The decision draws a line under hopes in some quarters that the board would attempt to fix deficiencies in hybrid pension plan accounting under International Accounting Standard 19, Employee Benefits (IAS 19).

IASB member Rika Suzuki said support among stakeholders for the binary classification of pension plans under IAS 19 between defined benefit plans and defined contribution plans, left “not a lot of room to improve the accounting for hybrid pension schemes”.

The IFRS Foundation, the body which oversees the IASB, launched a public consultation on the shape of its future workplan in March 2021. Some 122 constituents responded to the consultation, suggesting about 70 potential projects for the board to work on.

From that feedback, staff drew up a shortlist of seven projects for the board to consider adding to its agenda. The board will review that shortlist during its April meeting round.

Meanwhile, In their assessment of the merits of tackling pensions accounting, staff wrote: “In general, this topic does not seem particularly important to users.

“Most users who commented on this potential project rated it as medium priority.

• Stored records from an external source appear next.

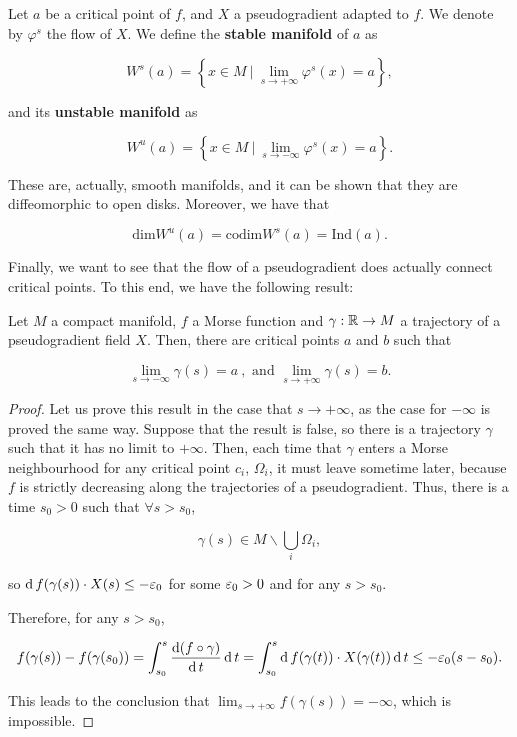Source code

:\begin{deff}
Let $a$ be a critical point of $f$, and $X$ a pseudogradient adapted to $f$. We denote by $\varphi^s$ the flow of $X$. We define the {\bf stable manifold} of $a$ as

$$W^s(a) = \left\{ x \in M \ | \ \lim_{s \rightarrow + \infty} \varphi^s(x) = a \right\}, $$

and its {\bf unstable manifold} as

$$W^u(a) = \left\{ x \in M \ | \ \lim_{s \rightarrow - \infty} \varphi^s(x) = a \right\} .$$
\end{deff}

These are, actually, smooth manifolds, and it can be shown that they are diffeomorphic to open disks. Moreover, we have that

$$\text{dim} W^u(a) = \text{codim} W^s(a) = \text{Ind}(a) .$$

Finally, we want to see that the flow of a pseudogradient does actually connect critical points. To this end, we have the following result:

\begin{prop}
Let $M$ a compact manifold, $f$ a Morse function and $\gamma : \mathbb{R} \rightarrow M$ a trajectory of a pseudogradient field $X$. Then, there are critical points $a$ and $b$ such that

\begin{displaymath}
\lim_{s \rightarrow - \infty} \gamma(s) = a \ , \text{ and } \lim_{s \rightarrow + \infty} \gamma(s) = b .
\end{displaymath}
\end{prop}

\begin{proof}
Let us prove this result in the case that $s \rightarrow + \infty$, as the case for $- \infty$ is proved the same way. Suppose that the result is false, so there is a trajectory $\gamma$ such that it has no limit to $+ \infty$. Then, each time that $\gamma$ enters a Morse neighbourhood for any critical point $c_i$, $\Omega_i$, it must leave sometime later, because $f$ is strictly decreasing along the trajectories of a pseudogradient. Thus, there is a time $s_0 > 0$ such that $\forall s > s_0$,

$$\gamma(s) \in M \backslash \bigcup_i \Omega_i ,$$

so $\operatorname d f(\gamma(s)) \cdot X(s) \leq - \varepsilon_0$ for some $\varepsilon_0 > 0$ and for any $s > s_0$.

Therefore, for any $s > s_0$,

\begin{displaymath}
f(\gamma(s))-f(\gamma(s_0)) = \int_{s_0}^s \frac{\operatorname d (f \circ \gamma)}{\operatorname d t} \operatorname d t = \int_{s_0}^s \operatorname d f(\gamma(t)) \cdot X(\gamma(t)) \operatorname d t \leq - \varepsilon_0 (s-s_0) .
\end{displaymath}

This leads to the conclusion that $\displaystyle\lim_{s \rightarrow +\infty} f(\gamma(s)) = - \infty$, which is impossible.
\end{proof}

One user rated it as high priority but did not provide a reason.”

Another user who rated it as a high-priority topic raised concerns over divergent accounting practices for the new generation of hybrid pension promises that IAS 19 currently struggles to deal with.

Staff also commented in their meeting paper that any project on pensions accounting might also “interact with a project on discount rates and a project on other comprehensive income”.

The board also agreed with the staff’s recommendation against considering either of these two projects for further discussion at next month’s board meeting.

IASB chair Andreas Barckow said: “The academic in me, like the technical nerd in Mary, would love to see advances in OCI [other comprehensive income]. I must say, because this is a problem that we have created for ourselves.

“So I think our line of argument is not robust enough in the conceptual framework for it to be a guiding frame for the board.”

He also noted the inconsistencies in the board’s approach to discounting across its literature, but noted that concerns over discounting had eased as the threat of negative interest rates had waned.